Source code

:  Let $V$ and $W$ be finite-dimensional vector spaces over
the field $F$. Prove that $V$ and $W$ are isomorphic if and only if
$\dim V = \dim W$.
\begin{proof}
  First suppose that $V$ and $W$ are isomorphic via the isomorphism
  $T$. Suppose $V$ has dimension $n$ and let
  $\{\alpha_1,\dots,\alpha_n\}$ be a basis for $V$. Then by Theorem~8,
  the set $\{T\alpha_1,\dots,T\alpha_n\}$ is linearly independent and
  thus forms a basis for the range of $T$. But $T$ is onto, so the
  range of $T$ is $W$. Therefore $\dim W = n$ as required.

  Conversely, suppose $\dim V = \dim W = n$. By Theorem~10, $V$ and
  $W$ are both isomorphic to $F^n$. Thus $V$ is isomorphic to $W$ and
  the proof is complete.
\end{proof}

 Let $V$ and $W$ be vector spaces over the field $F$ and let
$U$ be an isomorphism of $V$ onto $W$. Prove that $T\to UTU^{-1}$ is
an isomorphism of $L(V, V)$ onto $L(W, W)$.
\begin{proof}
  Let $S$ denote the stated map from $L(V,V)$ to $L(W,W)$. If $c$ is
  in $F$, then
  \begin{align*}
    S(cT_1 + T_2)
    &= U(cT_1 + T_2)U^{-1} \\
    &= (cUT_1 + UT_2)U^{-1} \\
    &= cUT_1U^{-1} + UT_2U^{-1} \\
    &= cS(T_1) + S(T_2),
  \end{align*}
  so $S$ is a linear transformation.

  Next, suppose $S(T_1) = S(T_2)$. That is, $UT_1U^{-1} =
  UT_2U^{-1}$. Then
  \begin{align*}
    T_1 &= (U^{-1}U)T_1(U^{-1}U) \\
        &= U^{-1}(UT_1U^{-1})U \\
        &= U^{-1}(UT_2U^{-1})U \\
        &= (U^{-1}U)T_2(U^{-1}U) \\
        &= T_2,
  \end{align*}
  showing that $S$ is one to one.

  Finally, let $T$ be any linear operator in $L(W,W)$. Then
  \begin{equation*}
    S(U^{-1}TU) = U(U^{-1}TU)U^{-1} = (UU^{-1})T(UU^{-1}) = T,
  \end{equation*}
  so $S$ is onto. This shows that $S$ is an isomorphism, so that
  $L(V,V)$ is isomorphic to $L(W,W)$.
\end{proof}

Problem requirements: Return only the lines between the one holding "Let $S$ denote" and the one holding "Next, suppose $S(T_1)", inclusive, exactly as they appear above.

Solution below:
  Let $S$ denote the stated map from $L(V,V)$ to $L(W,W)$. If $c$ is
  in $F$, then
  \begin{align*}
    S(cT_1 + T_2)
    &= U(cT_1 + T_2)U^{-1} \\
    &= (cUT_1 + UT_2)U^{-1} \\
    &= cUT_1U^{-1} + UT_2U^{-1} \\
    &= cS(T_1) + S(T_2),
  \end{align*}
  so $S$ is a linear transformation.

  Next, suppose $S(T_1) = S(T_2)$. That is, $UT_1U^{-1} =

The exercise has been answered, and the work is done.